Recently, the Innocence Project became involved. They wanted a DNA test done on the hair in order to find out if Jones was actually guilty. That is when the San Jacinto County DA said he was going to destroy the hair. Now, that is an asshole fuckface who loves the truth.

The Innocence Project filed a motion to stop the DA from destroying the hair and a judge agreed. On October 3rd, a hearing will be held to decide whether or not DNA tests should be performed. Texas has executed 403 people since 1982. Since 1994, 29 people in Texas have been exonerated through DNA testing. But why slow down, right?

The next asshole fuckfaces on the agenda are an old classic: The Republican Party!

Hey, if you can’t win an election in California, why not try to break the law to get a few electoral votes? California Republicans think it is a good idea to change the states allocation of electoral votes from “winner take all” to divvying them up by district. Currently Republicans stand no chance of getting anything out of California, but if they were to pull this off they might end up with 22 electoral votes.
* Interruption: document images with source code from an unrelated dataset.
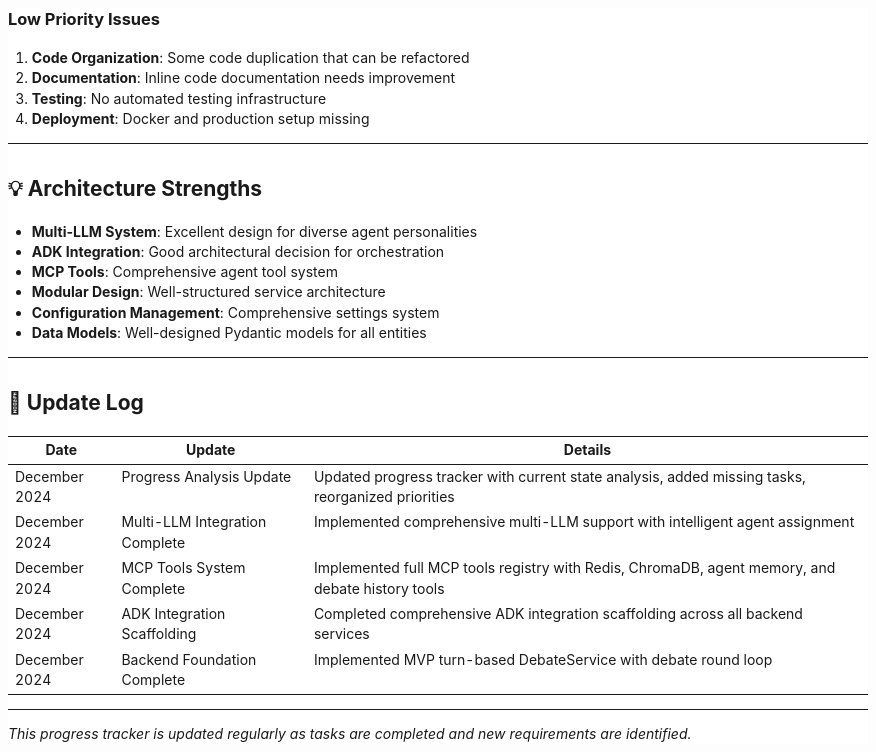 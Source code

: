 ### **Low Priority Issues**
1. **Code Organization**: Some code duplication that can be refactored
2. **Documentation**: Inline code documentation needs improvement
3. **Testing**: No automated testing infrastructure
4. **Deployment**: Docker and production setup missing

---

## 💡 **Architecture Strengths**

- **Multi-LLM System**: Excellent design for diverse agent personalities
- **ADK Integration**: Good architectural decision for orchestration
- **MCP Tools**: Comprehensive agent tool system
- **Modular Design**: Well-structured service architecture
- **Configuration Management**: Comprehensive settings system
- **Data Models**: Well-designed Pydantic models for all entities

---

## 🔄 **Update Log**

| Date | Update | Details |
|------|--------|---------|
| December 2024 | Progress Analysis Update | Updated progress tracker with current state analysis, added missing tasks, reorganized priorities |
| December 2024 | Multi-LLM Integration Complete | Implemented comprehensive multi-LLM support with intelligent agent assignment |
| December 2024 | MCP Tools System Complete | Implemented full MCP tools registry with Redis, ChromaDB, agent memory, and debate history tools |
| December 2024 | ADK Integration Scaffolding | Completed comprehensive ADK integration scaffolding across all backend services |
| December 2024 | Backend Foundation Complete | Implemented MVP turn-based DebateService with debate round loop |

---

*This progress tracker is updated regularly as tasks are completed and new requirements are identified.*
That is more than enough to swing an election. The GOP is moving closer to getting their plan placed on the June 2008 ballot as an initiative. There’s just one big hang up.


It's patently unconstitutional. The U.S. Constitution prohibits a ballot measure that would trump a state legislature's chosen method of appointing electors. In Article II, Section 1, the Constitution declares that electors shall be appointed by states "in such manner as the Legislature thereof may direct." That's legislature.


The hilarious thing about this Republican attempt to steal electoral votes is that the Supreme Court recently affirmed a previous ruling about the power the Constitution gives to state legislatures in choosing electors. It occurred in a little case called Bush vs. Gore.


In the case that ended the battle over the outcome of the 2000 presidential election, the majority reaffirmed McPherson, stressing that state legislatures have plenary power to choose the manner of appointment of federal electors.


Although the ruling certainly won’t slow the Republicans because the Constitution hasn’t exactly stopped them from taking action recently…

Next up, what’s worse than Christian family values? How about asshole fuckface Nazi family values?

Eva Herman is a conservative talk show host in Germany who was recently promoting her latest book The Noah's Ark Principle -- Why We Must Save the Family, when she said that Hitler’s family policies were good for the country. Herman claimed Hitler’s cash bonuses for extra children and the death penalty for abortions were examples of good Nazi "pro-family" policies.


It was a horrible time with a manic and dangerous leader who led the Germans into ruin. ... But values like family, children and motherhood were promoted in the Third Reich and were destroyed in the 1960s. Much that was of value from that time was destroyed.


And nothing says “family values” like murdering six million mothers, brothers, sisters, aunts, uncles, daughters and sons.

Poor Eva was fired from her show. Sad.

Speaking of family values, good old West Virginia is home to the worst asshole fuckface family of all time.

The Brewster family of Big Creek had a little torture session in their trailer last week. It all started when Bobby’s latest lady, Megan Williams, stopped by the pad. The family decided to hold her captive and have some fun.

For an entire week, Williams was raped, knifed, choked and beaten. She was also forced to eat rat and dog shit, drink from the toilet and had boiling hot water poured on her. To top it off, they called her “nigger” while they committed their heinous acts.

Police arrested Danny J. Combs, 20; George A. Messer, 27; Karen Burton, 46, and her daughter Alisha Burton, 23; Bobby R. Brewster, 24, and his mother Frankie Brewster, 49, at Frankie Brewster's home. Brewster, his mom and Combs could all receive life in prison for kidnapping and sexual assault. The others face various charges.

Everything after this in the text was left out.